- _Source data_:

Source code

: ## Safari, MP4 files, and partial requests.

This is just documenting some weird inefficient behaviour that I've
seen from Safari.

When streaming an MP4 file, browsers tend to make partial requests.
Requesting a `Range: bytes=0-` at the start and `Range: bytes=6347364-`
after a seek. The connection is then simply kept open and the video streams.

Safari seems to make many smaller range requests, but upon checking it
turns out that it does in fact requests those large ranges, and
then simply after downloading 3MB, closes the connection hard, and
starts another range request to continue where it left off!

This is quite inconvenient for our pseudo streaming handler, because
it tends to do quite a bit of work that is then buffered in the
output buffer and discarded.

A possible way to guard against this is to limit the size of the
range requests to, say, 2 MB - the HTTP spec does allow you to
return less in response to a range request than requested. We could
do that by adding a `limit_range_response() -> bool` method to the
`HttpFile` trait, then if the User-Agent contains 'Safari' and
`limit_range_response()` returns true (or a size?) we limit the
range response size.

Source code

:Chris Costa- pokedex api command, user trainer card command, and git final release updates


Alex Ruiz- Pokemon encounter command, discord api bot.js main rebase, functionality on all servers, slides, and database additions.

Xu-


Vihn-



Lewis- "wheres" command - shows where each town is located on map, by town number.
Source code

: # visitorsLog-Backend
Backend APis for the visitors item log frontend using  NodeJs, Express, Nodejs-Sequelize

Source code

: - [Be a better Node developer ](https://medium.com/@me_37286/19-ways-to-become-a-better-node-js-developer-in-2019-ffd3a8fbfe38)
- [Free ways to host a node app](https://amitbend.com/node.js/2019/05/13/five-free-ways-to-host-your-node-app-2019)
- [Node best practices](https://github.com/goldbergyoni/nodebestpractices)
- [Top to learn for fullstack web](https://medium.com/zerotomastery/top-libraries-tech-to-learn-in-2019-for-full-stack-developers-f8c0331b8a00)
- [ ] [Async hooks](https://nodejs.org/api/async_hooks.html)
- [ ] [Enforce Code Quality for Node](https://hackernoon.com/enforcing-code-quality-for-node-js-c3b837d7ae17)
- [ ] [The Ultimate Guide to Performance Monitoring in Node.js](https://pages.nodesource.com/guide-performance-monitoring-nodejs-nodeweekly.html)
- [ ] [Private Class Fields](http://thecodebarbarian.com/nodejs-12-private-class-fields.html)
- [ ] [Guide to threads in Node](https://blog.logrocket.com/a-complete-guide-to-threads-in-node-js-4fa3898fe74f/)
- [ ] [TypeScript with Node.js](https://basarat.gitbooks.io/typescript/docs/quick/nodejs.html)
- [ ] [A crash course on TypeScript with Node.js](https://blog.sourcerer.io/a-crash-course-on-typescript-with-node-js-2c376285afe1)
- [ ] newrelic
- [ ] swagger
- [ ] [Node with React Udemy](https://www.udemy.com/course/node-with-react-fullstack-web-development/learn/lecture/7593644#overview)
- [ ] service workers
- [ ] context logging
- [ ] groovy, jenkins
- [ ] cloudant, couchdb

- _Work request_:
There is a line with "- [ ] [The Ultimate" and a line with "- [ ] [Node with" above. Copy exactly those two lines and all lines between them, with nothing else.

- _Result for this exercise_:
- [ ] [The Ultimate Guide to Performance Monitoring in Node.js](https://pages.nodesource.com/guide-performance-monitoring-nodejs-nodeweekly.html)
- [ ] [Private Class Fields](http://thecodebarbarian.com/nodejs-12-private-class-fields.html)
- [ ] [Guide to threads in Node](https://blog.logrocket.com/a-complete-guide-to-threads-in-node-js-4fa3898fe74f/)
- [ ] [TypeScript with Node.js](https://basarat.gitbooks.io/typescript/docs/quick/nodejs.html)
- [ ] [A crash course on TypeScript with Node.js](https://blog.sourcerer.io/a-crash-course-on-typescript-with-node-js-2c376285afe1)
- [ ] newrelic
- [ ] swagger
- [ ] [Node with React Udemy](https://www.udemy.com/course/node-with-react-fullstack-web-development/learn/lecture/7593644#overview)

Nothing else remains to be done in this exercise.